On 30 November 2016, President Vladimir Putin approved a new version of the Foreign Policy Concept of the Russian Federation. This is the second one since his re-election in 2012. By contrast only one was issued under Putin during the entirety of his first two terms as president. Here are five changes to note in the latest version compared to the 2013 Foreign Policy Concept.
The 2016 Foreign Policy Concept is structured very much like its predecessors in 2013, 2008 and 2000. There are general provisions, an overview of the modern world and Russian foreign policy, an outline of Russian priorities in addressing global problems, and a list of regional priorities worldwide. Much of the content in the latest Foreign Policy Concept (FPC) remains the same as earlier iterations, however there are some interesting points of divergence.
1. There is a new world order, and the West is in decline
Throughout the 2016 FPC, there are new references to the failings or decline in power of the US and the EU. The Euro-Atlantic region is described as having systemic problems and posing a threat to regional and global stability (para. 61). Rather than making the case that deep-rooted civilisation ties with Europe inform Russia’s relations with the EU as seen in the 2013 FPC, the new version underlines that separate European and Eurasia integration processes need to better harmonise with each other (para. 63). If the 2013 FPC suggested that the West’s ability to dominate the world economy and politics was diminishing and a new polycentric system was emerging, the 2016 FPC suggests this transition is almost complete. Now according to this version the desire of Western countries to try and gain back their dominant position by imposing their views on other centres of power is only leading to turbulence (para. 5).
2. Continuity in the priorities of Russia for solving global problems
The 2016 FPC and 2013 FPC are almost identical in terms of these priorities: a stable world order, rule of law in international relations, strengthening international security, cooperation in the international economy and the environment, international humanitarian cooperation and human rights. References to the G7/8 have been removed, no doubt due to the fact that Russia is no longer a member of it. The biggest change is the expanded section on international security, which goes into a lot more detail than earlier concepts, particularly in terms of international terrorism (para. 33).

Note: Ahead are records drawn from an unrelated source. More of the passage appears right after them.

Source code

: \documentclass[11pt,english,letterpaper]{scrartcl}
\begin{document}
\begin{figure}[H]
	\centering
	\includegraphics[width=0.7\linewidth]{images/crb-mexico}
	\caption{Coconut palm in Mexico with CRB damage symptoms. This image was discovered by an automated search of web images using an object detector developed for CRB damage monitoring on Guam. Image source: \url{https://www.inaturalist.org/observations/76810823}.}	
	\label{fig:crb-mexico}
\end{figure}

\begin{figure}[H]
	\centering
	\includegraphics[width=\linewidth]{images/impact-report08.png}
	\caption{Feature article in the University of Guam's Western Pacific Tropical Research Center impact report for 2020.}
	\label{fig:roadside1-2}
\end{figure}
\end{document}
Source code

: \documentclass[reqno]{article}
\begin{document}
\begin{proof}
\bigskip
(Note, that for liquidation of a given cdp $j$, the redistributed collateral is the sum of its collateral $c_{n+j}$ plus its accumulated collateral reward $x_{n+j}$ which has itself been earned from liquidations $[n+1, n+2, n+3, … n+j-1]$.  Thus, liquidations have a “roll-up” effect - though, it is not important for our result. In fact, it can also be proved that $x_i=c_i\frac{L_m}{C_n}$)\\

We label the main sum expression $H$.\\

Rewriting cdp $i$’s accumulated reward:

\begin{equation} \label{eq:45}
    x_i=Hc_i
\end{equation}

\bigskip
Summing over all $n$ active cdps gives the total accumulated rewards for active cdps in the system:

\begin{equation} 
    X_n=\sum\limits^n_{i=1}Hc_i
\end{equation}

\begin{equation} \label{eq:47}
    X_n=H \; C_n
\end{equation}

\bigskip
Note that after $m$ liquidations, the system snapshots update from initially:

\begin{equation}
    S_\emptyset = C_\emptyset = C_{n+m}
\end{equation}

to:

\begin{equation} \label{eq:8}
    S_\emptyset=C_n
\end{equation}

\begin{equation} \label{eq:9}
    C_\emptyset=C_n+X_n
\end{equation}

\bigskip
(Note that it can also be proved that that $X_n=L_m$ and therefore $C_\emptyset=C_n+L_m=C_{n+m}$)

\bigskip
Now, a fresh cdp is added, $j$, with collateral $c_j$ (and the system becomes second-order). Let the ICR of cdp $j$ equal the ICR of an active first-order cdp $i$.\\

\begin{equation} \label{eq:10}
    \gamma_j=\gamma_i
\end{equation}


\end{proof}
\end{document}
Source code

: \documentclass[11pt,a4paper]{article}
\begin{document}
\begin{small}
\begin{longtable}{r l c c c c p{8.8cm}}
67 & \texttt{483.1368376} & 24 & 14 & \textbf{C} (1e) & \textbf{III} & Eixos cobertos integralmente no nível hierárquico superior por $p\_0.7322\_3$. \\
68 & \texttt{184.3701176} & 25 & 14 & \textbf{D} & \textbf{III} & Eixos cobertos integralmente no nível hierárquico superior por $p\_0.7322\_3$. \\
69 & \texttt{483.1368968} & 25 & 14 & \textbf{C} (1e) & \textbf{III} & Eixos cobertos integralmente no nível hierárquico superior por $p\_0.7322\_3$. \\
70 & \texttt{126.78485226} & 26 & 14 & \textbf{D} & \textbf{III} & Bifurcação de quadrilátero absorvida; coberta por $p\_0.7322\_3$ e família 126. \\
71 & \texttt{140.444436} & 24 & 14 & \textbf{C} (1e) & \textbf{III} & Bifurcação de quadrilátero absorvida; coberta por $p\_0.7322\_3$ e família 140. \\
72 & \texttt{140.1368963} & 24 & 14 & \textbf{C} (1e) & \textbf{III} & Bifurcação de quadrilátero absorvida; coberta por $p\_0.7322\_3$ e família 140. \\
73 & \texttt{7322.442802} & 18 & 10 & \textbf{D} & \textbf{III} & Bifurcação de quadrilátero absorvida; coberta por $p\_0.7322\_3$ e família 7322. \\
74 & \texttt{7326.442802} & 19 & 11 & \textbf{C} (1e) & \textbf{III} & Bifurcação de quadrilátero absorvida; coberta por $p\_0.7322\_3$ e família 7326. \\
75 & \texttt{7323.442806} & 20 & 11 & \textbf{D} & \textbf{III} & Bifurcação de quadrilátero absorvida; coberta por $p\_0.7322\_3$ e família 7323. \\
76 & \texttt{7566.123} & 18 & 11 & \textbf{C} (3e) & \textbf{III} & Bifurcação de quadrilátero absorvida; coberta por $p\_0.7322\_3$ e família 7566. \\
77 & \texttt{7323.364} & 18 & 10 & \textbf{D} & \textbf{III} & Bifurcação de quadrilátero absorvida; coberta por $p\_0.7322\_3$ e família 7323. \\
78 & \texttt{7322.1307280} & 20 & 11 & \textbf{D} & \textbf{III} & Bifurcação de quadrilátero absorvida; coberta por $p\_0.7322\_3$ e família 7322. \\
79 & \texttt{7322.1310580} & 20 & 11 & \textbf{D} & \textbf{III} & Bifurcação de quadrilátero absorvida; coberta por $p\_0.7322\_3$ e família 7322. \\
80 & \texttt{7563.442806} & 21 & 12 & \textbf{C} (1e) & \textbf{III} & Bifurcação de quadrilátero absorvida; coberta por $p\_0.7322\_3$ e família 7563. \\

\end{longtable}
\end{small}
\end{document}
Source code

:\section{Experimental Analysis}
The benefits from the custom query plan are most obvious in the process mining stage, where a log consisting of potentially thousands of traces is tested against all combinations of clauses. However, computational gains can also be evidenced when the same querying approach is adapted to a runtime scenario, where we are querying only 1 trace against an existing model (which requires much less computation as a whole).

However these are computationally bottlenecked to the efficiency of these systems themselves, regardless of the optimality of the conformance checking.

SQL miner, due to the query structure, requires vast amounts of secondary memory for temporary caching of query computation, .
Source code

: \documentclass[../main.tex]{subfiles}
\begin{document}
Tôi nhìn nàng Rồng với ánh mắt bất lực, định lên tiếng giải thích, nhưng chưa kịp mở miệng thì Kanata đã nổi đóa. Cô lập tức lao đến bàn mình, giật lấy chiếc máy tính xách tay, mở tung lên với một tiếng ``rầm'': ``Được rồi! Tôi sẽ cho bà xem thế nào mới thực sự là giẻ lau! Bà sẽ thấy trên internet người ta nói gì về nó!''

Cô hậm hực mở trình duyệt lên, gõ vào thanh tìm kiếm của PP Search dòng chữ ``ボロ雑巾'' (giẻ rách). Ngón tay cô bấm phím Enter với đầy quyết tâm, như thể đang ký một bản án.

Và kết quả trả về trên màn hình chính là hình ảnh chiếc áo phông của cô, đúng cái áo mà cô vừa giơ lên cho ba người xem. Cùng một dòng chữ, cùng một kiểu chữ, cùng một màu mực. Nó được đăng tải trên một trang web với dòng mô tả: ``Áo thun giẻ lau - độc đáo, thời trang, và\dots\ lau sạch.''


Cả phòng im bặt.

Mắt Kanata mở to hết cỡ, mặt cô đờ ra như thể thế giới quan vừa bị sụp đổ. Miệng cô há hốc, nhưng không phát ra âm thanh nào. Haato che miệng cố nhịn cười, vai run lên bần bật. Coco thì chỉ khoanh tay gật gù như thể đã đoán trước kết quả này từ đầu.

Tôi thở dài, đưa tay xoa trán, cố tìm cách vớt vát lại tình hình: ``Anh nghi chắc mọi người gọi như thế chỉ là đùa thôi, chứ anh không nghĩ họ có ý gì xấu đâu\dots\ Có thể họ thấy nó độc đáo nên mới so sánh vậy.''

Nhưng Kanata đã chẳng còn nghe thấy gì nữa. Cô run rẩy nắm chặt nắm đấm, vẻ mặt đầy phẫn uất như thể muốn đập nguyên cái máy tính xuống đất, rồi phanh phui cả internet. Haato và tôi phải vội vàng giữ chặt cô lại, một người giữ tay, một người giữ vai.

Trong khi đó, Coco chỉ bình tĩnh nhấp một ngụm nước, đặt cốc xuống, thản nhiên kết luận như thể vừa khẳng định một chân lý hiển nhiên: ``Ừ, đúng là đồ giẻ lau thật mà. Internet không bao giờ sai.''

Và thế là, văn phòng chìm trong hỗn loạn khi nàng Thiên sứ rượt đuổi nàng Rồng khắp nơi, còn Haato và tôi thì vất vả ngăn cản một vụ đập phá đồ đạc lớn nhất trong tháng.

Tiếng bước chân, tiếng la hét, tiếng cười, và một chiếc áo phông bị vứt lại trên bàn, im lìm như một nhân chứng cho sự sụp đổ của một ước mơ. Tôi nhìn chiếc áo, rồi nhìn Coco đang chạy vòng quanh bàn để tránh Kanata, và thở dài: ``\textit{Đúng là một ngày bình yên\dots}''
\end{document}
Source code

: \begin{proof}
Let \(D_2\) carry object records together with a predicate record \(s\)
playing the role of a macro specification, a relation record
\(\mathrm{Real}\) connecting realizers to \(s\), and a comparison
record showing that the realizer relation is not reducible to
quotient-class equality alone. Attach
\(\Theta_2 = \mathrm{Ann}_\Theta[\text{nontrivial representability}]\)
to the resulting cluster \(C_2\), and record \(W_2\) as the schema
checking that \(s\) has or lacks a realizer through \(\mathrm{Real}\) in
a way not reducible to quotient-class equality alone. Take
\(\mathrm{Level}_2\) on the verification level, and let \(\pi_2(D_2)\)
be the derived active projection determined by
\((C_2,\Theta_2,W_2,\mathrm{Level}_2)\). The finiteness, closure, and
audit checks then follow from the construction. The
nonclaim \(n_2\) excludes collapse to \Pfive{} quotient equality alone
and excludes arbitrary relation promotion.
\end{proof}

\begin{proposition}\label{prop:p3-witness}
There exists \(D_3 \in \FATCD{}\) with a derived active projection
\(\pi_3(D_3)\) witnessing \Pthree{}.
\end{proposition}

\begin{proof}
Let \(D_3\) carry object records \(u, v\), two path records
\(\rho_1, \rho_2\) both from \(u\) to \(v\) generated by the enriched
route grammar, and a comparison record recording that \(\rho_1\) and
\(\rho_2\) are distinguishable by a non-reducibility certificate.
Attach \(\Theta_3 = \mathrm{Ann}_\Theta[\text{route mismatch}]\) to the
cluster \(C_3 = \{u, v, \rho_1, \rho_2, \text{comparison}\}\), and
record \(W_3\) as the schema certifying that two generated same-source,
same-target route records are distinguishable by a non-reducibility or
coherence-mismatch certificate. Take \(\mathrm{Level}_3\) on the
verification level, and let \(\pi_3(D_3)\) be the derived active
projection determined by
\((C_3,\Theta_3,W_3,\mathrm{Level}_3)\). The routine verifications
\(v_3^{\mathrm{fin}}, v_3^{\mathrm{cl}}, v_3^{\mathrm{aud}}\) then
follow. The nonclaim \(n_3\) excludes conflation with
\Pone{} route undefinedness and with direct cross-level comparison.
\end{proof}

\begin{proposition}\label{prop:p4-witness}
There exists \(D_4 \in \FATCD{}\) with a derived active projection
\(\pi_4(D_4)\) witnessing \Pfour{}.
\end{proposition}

3. Adjustments to regional priorities in post-Soviet space
While the first regional priority mentioned is still bilateral and multilateral cooperation with members of the Commonwealth of Independent States (CIS) and strengthening the CIS itself (para. 49), in reality the CIS is rather less prominent in the 2016 FPC. The deepening and widening of the Eurasian Economic Union (para. 51) and the development of the Collective Security Treaty Organisation (para. 52) are now featured before any more detailed mentions of the CIS. Belarus is now explicitly mentioned second under the regional priorities and earns a paragraph in its own right (para. 50), unlike the 2013 FPC when the Union State with Belarus was relegated to a sub-section of a paragraph. Unsurprisingly, the coverage of Ukraine has also changed. In the 2013 FPC there was a call for Ukraine to be a priority partner in extended integration processes. Now a much longer entry (para. 56) calls for the development of a variety of political, economic, cultural and spiritual ties with Ukraine on the basis of mutual respect and their national interests. The 2016 FPC promises that Russia will make the necessary efforts for a political and diplomatic settlement of what it terms the internal Ukrainian conflict.
4. New priorities for mutually beneficial bilateral relations in Europe
As in previous years, Germany, France and Italy are highlighted as important resources for forwarding Russia’s national interests (para. 66). In the 2016 FPC, the Netherlands is no longer mentioned by name and its place appears to have been taken by Spain. The United Kingdom, which earned a name check in the 2013 FPC as a country with which Russia saw the potential for interaction, has also been dropped in the new version.
5. Equal partnership with the United States on Russia’s terms
The number of paragraphs dedicated to building relations with the USA have been reduced and the emphasis is on arms control. Earlier references in the 2013 FPC to visa liberalization and preventing the imposition of sanctions have been removed. What is clearly new in the 2016 FPC in the explicit statement that relations can only be built on a basis of equality, mutual respect of interests and non-interference in the internal affairs of each other (para. 72). It is made clear that while Russia is interested in good relations it reserves the right to respond harshly to what it perceives as any attempts by the USA to exert military, political, economic or other pressure.